Dalam usul fikih yang dimaksud makna zahir adalah suatu makna sekunder yang terpantul ke dalam pikiran pembaca dari pernyataan itu sendiri, tetapi makna tersebut tidak menjadi tujuan pokok dari pernyataan (teks) bersangkutan. Wahbah az-Zuhaili mendefinisikan zahir sebagai “suatu pernyataan yang menunjukkan makna melalui ungkapan itu sendiri, namun makna itu bukan makna orisinal dan tujuan pokok dari pernyataan bersangkutan” (Az-Zuhaili, al-Wajiz fi Ushul al-Fiqh, h. 175). Dalam hadis Jabir di atas makna bahwa imam adalah orang yang menjadi khatib memang tertuang dalam ungkapan hadis itu sendiri yang menyebutkan “ketika imam sedang berkhutbah.” Namun makna tersebut bukan maksud pokok dan orisinal dari hadis itu, melainkan hanyalah makna sekunder belaka. Maksud pokok hadis Jabir di atas adalah untuk menegaskan sangat disunatkannya salat tahiyatul masjid bagi setiap orang yang masuk masjid walaupun saat itu imam sedang berkhutbah yang khutbahnya harus didengarkan. Oleh karena itu salat tahiyatul masjidnya hendaklah dicepatkan agar bisa mendengarkan khutbah imam.

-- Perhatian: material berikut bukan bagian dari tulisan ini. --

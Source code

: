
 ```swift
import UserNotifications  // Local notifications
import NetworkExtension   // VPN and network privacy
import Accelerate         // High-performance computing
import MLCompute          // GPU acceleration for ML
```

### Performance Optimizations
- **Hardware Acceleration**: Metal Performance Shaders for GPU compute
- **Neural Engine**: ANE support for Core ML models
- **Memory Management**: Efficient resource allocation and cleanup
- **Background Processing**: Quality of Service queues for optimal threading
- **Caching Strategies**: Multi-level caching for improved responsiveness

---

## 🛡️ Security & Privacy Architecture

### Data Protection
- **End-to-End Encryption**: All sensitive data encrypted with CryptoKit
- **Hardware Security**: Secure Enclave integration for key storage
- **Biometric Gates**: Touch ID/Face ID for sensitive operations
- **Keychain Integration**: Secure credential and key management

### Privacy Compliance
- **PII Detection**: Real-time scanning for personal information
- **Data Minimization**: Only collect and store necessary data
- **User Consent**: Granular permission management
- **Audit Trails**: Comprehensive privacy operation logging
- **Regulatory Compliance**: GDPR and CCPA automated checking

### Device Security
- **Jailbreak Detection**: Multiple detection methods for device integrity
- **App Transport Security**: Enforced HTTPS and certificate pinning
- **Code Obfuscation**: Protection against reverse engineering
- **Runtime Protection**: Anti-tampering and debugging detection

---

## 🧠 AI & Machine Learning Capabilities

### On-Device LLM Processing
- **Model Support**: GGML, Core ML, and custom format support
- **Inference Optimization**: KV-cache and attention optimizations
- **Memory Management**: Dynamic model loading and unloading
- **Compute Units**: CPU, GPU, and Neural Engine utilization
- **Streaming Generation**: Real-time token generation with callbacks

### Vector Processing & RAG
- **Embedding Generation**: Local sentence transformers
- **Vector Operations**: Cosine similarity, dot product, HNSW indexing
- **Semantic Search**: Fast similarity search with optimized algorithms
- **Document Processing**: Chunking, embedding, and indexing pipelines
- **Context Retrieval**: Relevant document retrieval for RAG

Sedangkan nas adalah suatu pernyataan yang menunjukkan makna yang menjadi maksud pokok yang hendak disampaikan pernyataan itu. Dalam kasus hadis di atas nasnya adalah menerangkan masalah salat tahiyatul masjid. Dalam kaidah usul fikih, apabila makna zahir itu tidak selaras dengan makna nas, maka didahulukan makna nas. As-Sarakhsi (w. 483/1090) menegaskan bahwa nas lebih diutamakan dari zahir (As-Sarakhsi, al-Muharrar fi Ushul al-Fiqh, I: 123).

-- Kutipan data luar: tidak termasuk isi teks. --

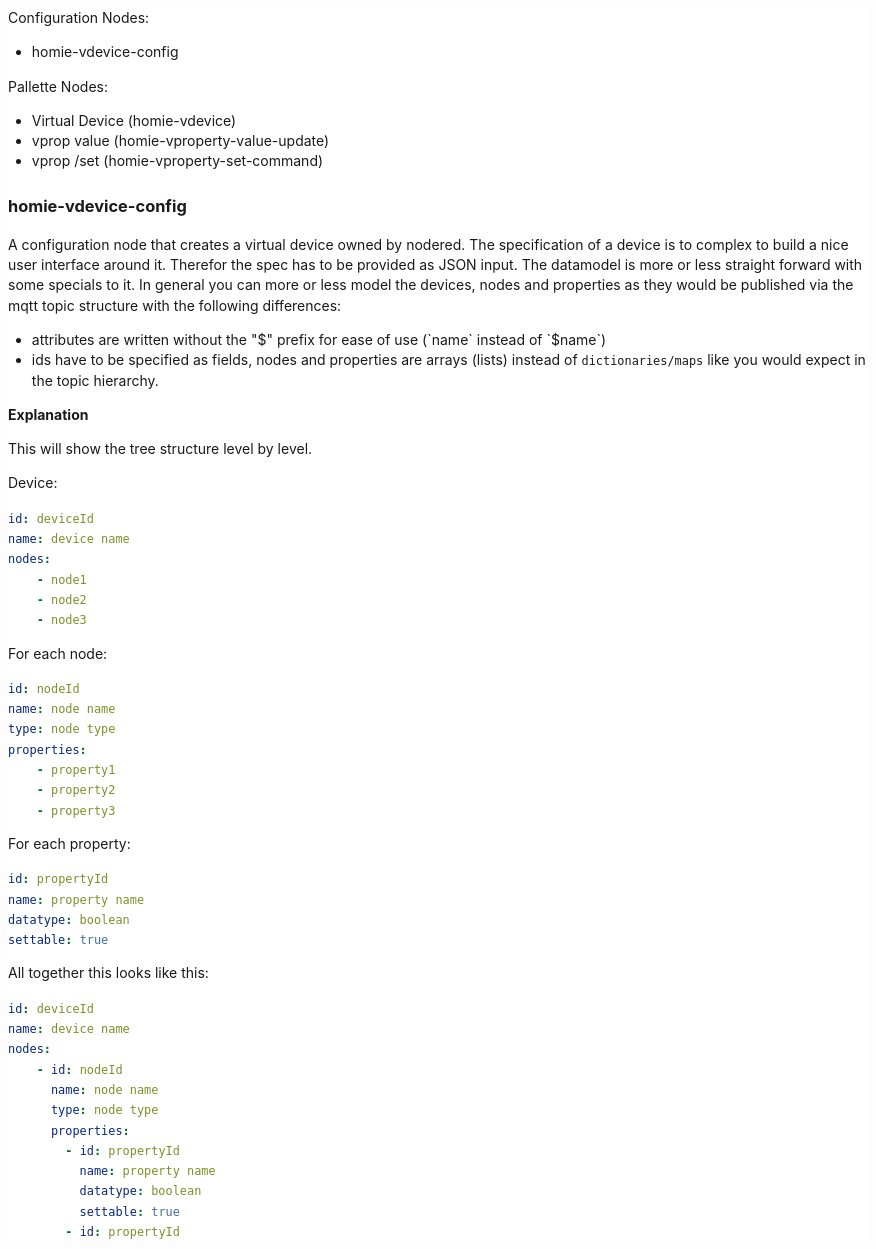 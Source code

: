Configuration Nodes:
* homie-vdevice-config

Pallette Nodes:
* Virtual Device (homie-vdevice)
* vprop value (homie-vproperty-value-update)
* vprop /set (homie-vproperty-set-command)


### homie-vdevice-config
A configuration node that creates a virtual device owned by nodered.
The specification of a device is to complex to build a nice user interface around it. Therefor the spec has to be provided as JSON input. The datamodel is more or less straight forward with some specials to it.
In general you can more or less model the devices, nodes and properties as they would be published via the mqtt topic structure with the following differences:

* attributes are written without the "$" prefix for ease of use (`name` instead of `$name`)
* ids have to be specified as fields, nodes and properties are arrays (lists) instead of `dictionaries/maps` like you would expect in the topic hierarchy.

__Explanation__

This will show the tree structure level by level.

Device:
```yaml
id: deviceId
name: device name
nodes:
    - node1
    - node2
    - node3
```

For each node:
```yaml
id: nodeId
name: node name
type: node type
properties:
    - property1
    - property2
    - property3
```

For each property:
```yaml
id: propertyId
name: property name
datatype: boolean
settable: true
```

All together this looks like this:

```yaml
id: deviceId
name: device name
nodes:
    - id: nodeId
      name: node name
      type: node type
      properties:
        - id: propertyId
          name: property name
          datatype: boolean
          settable: true
        - id: propertyId
```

Dalam kaitan ini, makna nas yang menunjukkan siapa yang harus menjadi imam disebutkan dalam hadis riwayat Muslim dari Abu Mas’ud al-Anshari (w. 42/662),


عَنْ أَبِى مَسْعُودٍ الأَنْصَارِىِّ قَالَ قَالَ رَسُولُ اللهِ صَلَّى اللهُ عَلَيْهِ وَسَلَّمّ:  يَؤُمُّ الْقَوْمَ أَقْرَؤُهُمْ لِكِتَابِ اللهِ فَإِنْ كَانُوا فِى الْقِرَاءَةِ سَوَاءً فَأَعْلَمُهُمْ بِالسُّنَّةِ فَإِنْ كَانُوا فِى السُّنَّةِ سَوَاءً فَأَقْدَمُهُمْ هِجْرَةً فَإِنْ كَانُوا فِى الْهِجْرَةِ سَوَاءً فَأَقْدَمُهُمْ سِلْمًا ... [رواه مسلم]
Artinya: Dari Abu Mas’ud al-Anshari (diriwayatkan bahwa) ia berkata: Rasulullah saw telah bersabda: Suatu jamaah diimami oleh orang yang paling baik bacaannya (paling qari) tentang Kitab Allah (al-Quran). Jika mereka sama dalam hal qiraat (bacaan), maka orang yang paling memahami sunnah. Jika mereka sama dalam memahami sunnah, maka orang yang paling dahulu berhijrah. Jika mereka sama dalam hijrah, maka orang yang paling dulu masuk Islam … … … [HR Muslim].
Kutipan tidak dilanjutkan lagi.